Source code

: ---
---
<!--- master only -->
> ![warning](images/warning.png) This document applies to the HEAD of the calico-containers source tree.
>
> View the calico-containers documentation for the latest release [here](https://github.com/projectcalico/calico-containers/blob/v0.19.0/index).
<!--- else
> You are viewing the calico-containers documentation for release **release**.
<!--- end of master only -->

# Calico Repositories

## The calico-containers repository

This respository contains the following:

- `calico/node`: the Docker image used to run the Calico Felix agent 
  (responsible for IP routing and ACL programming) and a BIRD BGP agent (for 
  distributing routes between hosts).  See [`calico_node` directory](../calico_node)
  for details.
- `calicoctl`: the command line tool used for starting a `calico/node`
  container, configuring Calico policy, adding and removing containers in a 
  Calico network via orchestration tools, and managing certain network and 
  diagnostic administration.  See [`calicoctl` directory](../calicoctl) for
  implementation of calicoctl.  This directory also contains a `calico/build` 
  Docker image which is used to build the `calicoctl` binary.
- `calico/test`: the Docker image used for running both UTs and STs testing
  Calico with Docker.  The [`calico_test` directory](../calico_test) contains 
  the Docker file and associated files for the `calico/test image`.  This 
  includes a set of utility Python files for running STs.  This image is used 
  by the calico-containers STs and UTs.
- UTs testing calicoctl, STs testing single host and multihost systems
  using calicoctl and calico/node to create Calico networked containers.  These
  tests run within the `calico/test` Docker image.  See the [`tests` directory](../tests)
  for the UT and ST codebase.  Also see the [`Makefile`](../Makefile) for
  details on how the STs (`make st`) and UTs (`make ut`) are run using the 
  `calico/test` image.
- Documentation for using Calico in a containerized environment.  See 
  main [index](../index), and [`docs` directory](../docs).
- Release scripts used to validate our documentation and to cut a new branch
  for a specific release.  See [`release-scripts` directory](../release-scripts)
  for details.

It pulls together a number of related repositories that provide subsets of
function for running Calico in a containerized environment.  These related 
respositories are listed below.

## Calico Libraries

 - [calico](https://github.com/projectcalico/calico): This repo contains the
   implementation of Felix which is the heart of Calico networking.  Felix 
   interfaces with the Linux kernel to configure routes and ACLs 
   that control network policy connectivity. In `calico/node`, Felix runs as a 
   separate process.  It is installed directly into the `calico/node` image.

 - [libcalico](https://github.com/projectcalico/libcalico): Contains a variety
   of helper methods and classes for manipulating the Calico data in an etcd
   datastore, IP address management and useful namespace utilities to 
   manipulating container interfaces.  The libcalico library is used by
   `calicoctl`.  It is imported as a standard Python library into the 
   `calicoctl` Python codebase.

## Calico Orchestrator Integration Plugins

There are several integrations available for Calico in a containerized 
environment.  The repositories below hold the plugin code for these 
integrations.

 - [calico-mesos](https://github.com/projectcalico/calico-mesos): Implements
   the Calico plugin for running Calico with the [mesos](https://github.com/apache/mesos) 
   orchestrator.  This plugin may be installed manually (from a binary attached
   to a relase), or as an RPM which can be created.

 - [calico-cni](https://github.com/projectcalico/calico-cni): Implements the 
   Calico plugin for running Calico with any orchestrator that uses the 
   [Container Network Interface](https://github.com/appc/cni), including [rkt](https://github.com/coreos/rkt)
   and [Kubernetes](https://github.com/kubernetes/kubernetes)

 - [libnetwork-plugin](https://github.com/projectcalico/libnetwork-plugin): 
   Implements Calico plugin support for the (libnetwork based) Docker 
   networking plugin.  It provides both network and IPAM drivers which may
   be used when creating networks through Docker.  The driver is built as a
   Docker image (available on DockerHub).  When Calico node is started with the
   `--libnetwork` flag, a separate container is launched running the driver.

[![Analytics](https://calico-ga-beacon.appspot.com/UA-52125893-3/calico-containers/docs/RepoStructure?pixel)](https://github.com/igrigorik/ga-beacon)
* * *
▸ **AIM OF THE TASK**
Tally the lines that hold the word "used" in the listing, and give the tally with nothing else.

▸ **WRITTEN RESPONSE**
8